IPEP 20: Informal structure of cell metadata - ShuaiYAN/ipython GitHub Wiki

key value
Status Active
Author Matthias Bussonnier <[email protected]>
Created August 7, 2013
Updated -
Discussion
Implementation

This IPEP proposes to add informal documentation for expected metadata fields and their structure.

Metadata are optional

Unlike the rest of the fields of the .ipynb format, which should be strictly defined, metadata can support arbitrary JSON structures. Hence, it is difficult for third-party plugins to know what they can write/read and what the expected structure of data is that they are supposed to handle.

The 3 types of metadata available are:

  • notebook-level metadata;
  • cell-level metadata;
  • mimetype-level metadata.

[Note that there is no worksheet-level metadata, since the worksheet structure will be removed in 2.0.]

This proposal describes the use of cell-level metadata, but we should bear in mind that such a description should also be done for the 2 other types of metadata.

General advice on metadata

IPython notebook file are meant to be cross-language, hence the file format should help with this as much as possible.

metadata type

For cross-language compatibility and efficiency, it is advised to avoid having the same field in the metadata structure being able to store data of different type.

metadata value

For the same reason, it is advised in general to avoid when possible to rely on undefined or None values, as well as value that could be considered as such.
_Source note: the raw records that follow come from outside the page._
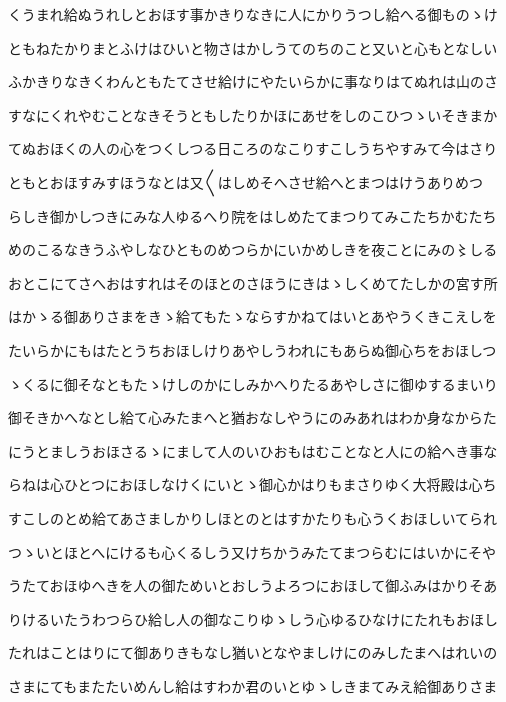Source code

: \documentclass[a4paper,11pt,landscape]{ltjtarticle}
\begin{document}
\par\medskip
くうまれ給ぬうれしとおほす事かきりなきに人にかりうつし給へる御ものゝけ
\par\medskip
ともねたかりまとふけはひいと物さはかしうてのちのこと又いと心もとなしい
\par\medskip
ふかきりなきくわんともたてさせ給けにやたいらかに事なりはてぬれは山のさ
\par\medskip
すなにくれやむことなきそうともしたりかほにあせをしのこひつゝいそきまか
\par\medskip
てぬおほくの人の心をつくしつる日ころのなこりすこしうちやすみて今はさり
\par\medskip
ともとおほすみすほうなとは又〱はしめそへさせ給へとまつはけうありめつ
\par\medskip
らしき御かしつきにみな人ゆるへり院をはしめたてまつりてみこたちかむたち
\par\medskip
めのこるなきうふやしなひとものめつらかにいかめしきを夜ことにみの〻しる
\par\medskip
おとこにてさへおはすれはそのほとのさほうにきはゝしくめてたしかの宮す所
\par\medskip
はかゝる御ありさまをきゝ給てもたゝならすかねてはいとあやうくきこえしを
\par\medskip
たいらかにもはたとうちおほしけりあやしうわれにもあらぬ御心ちをおほしつ
\par\medskip
ゝくるに御そなともたゝけしのかにしみかへりたるあやしさに御ゆするまいり
\par\medskip
御そきかへなとし給て心みたまへと猶おなしやうにのみあれはわか身なからた
\par\medskip
にうとましうおほさるゝにまして人のいひおもはむことなと人にの給へき事な
\par\medskip
らねは心ひとつにおほしなけくにいとゝ御心かはりもまさりゆく大将殿は心ち
\par\medskip
すこしのとめ給てあさましかりしほとのとはすかたりも心うくおほしいてられ
\par\medskip
つゝいとほとへにけるも心くるしう又けちかうみたてまつらむにはいかにそや
\par\medskip
うたておほゆへきを人の御ためいとおしうよろつにおほして御ふみはかりそあ
\par\medskip
りけるいたうわつらひ給し人の御なこりゆゝしう心ゆるひなけにたれもおほし
\par\medskip
たれはことはりにて御ありきもなし猶いとなやましけにのみしたまへはれいの
\par\medskip
さまにてもまたたいめんし給はすわか君のいとゆゝしきまてみえ給御ありさま
\end{document}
In particular some languages might not make the distinction between the absence of the field and its value being set to undefined or fact that empty string '', the number 0 (zero) and the boolean false might be indistinguishable.
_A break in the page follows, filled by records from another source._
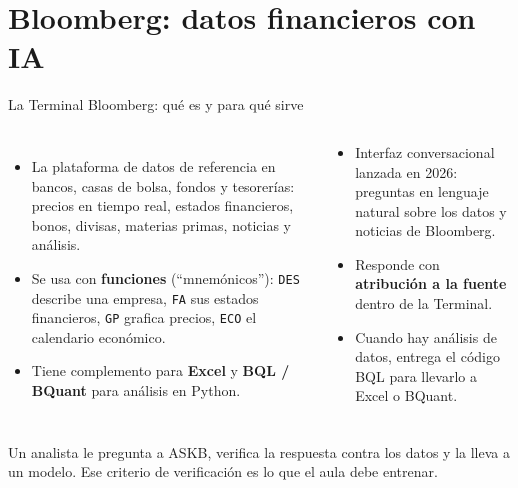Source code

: \documentclass[aspectratio=169,10pt]{beamer}
\begin{document}
\section{Bloomberg: datos financieros con IA}

\begin{frame}{La Terminal Bloomberg: qué es y para qué sirve}
\begin{columns}[T]
\begin{itemize}\small
  \item La plataforma de datos de referencia en bancos, casas de bolsa, fondos y tesorerías: precios en tiempo real, estados financieros, bonos, divisas, materias primas, noticias y análisis.
  \item Se usa con \textbf{funciones} (``mnemónicos''): \texttt{DES} describe una empresa, \texttt{FA} sus estados financieros, \texttt{GP} grafica precios, \texttt{ECO} el calendario económico.
  \item Tiene complemento para \textbf{Excel} y \textbf{BQL / BQuant} para análisis en Python.
\end{itemize}
\begin{tcolorbox}[enhanced,colback=white,colframe=Pr,arc=2mm,
  title={\faRobot\ ASKB: la IA dentro de Bloomberg},fonttitle=\bfseries\color{white},colbacktitle=Pr]
\footnotesize
\begin{itemize}
  \item Interfaz conversacional lanzada en 2026: preguntas en lenguaje natural sobre los datos y noticias de Bloomberg.
  \item Responde con \textbf{atribución a la fuente} dentro de la Terminal.
  \item Cuando hay análisis de datos, entrega el código BQL para llevarlo a Excel o BQuant.
\end{itemize}
\end{tcolorbox}
\end{columns}
\vspace{2pt}
\begin{probox}
\small Un analista le pregunta a ASKB, verifica la respuesta contra los datos y la lleva a un modelo. Ese criterio de verificación es lo que el aula debe entrenar.
\end{probox}
\end{frame}
\end{document}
metadata presence/conservation

Implementation should not make any assumption in the metadata presence or the value contained in it. The metadata filed itself should always be present in the relevant places, but should be set to at least empty dictionary when no metadata is present. Application/plugin should try as much as possible to keep the structure of metadata they don't know how to handle unless if requested by user interaction. This encompass both unknown field, as well as known field with unknown structure/type.

avoid name conflict

To avoid name collision, it is advised to avoid generic name like value , key, ..., and recommended to store plugin/application specific value under a subkey with an explicit name.

Cell metadata fields: Name and tags

For IPython Notebook 2.0, it has been decided to include two optional fields in metadata that could be expected by the Notebook and NbViewer, name and tags. The current proposal will explain the goal and usage of the name and tags fields, as well as a few good practices when reading/writing them.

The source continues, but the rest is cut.